High-Performance Algorithm for Calculating Non-Spurious Spin- and Parity-Dependent Nuclear Level Densities

TL;DR

This paper introduces an advanced high-performance algorithm that accurately calculates spin- and parity-dependent nuclear level densities, effectively eliminating spurious states and improving agreement with exact models and experimental data.

Contribution

It presents a new algorithm based on the statistical moments method that removes spurious center-of-mass excitations in shell model calculations for multi-shell nuclei.

Findings

The algorithm successfully eliminates spurious states in sd-shell nuclei.

Results closely match exact shell model calculations.
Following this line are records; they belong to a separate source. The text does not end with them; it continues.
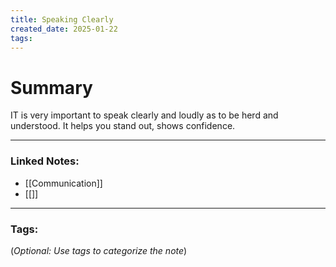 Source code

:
 ```yaml
---
title: Speaking Clearly
created_date: 2025-01-22
tags:
---
```

		

# Summary
IT is very important to speak clearly and loudly as to be herd and understood. It helps you stand out, shows confidence.

---

### **Linked Notes:**

- [[Communication]]
- [[]]

---

### **Tags:**

(_Optional: Use tags to categorize the note_)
The method improves the accuracy of nuclear level density predictions.

Abstract

A new high-performance algorithm for calculating the spin- and parity-dependent shell model nuclear level densities using methods of statistical spectroscopy in the proton-neutron formalism was recently proposed. When used in valence spaces that cover more than one major harmonic oscillator shell, this algorithm mixes the genuine intrinsic states with spurious center-of-mass excitations. In this paper we present an advanced algorithm, based on the recently proposed statistical moments method, that eliminates the spurious states. Results for unnatural parity states of several sd-shell nuclei are presented and compared with those of exact shell model calculations and experimental data.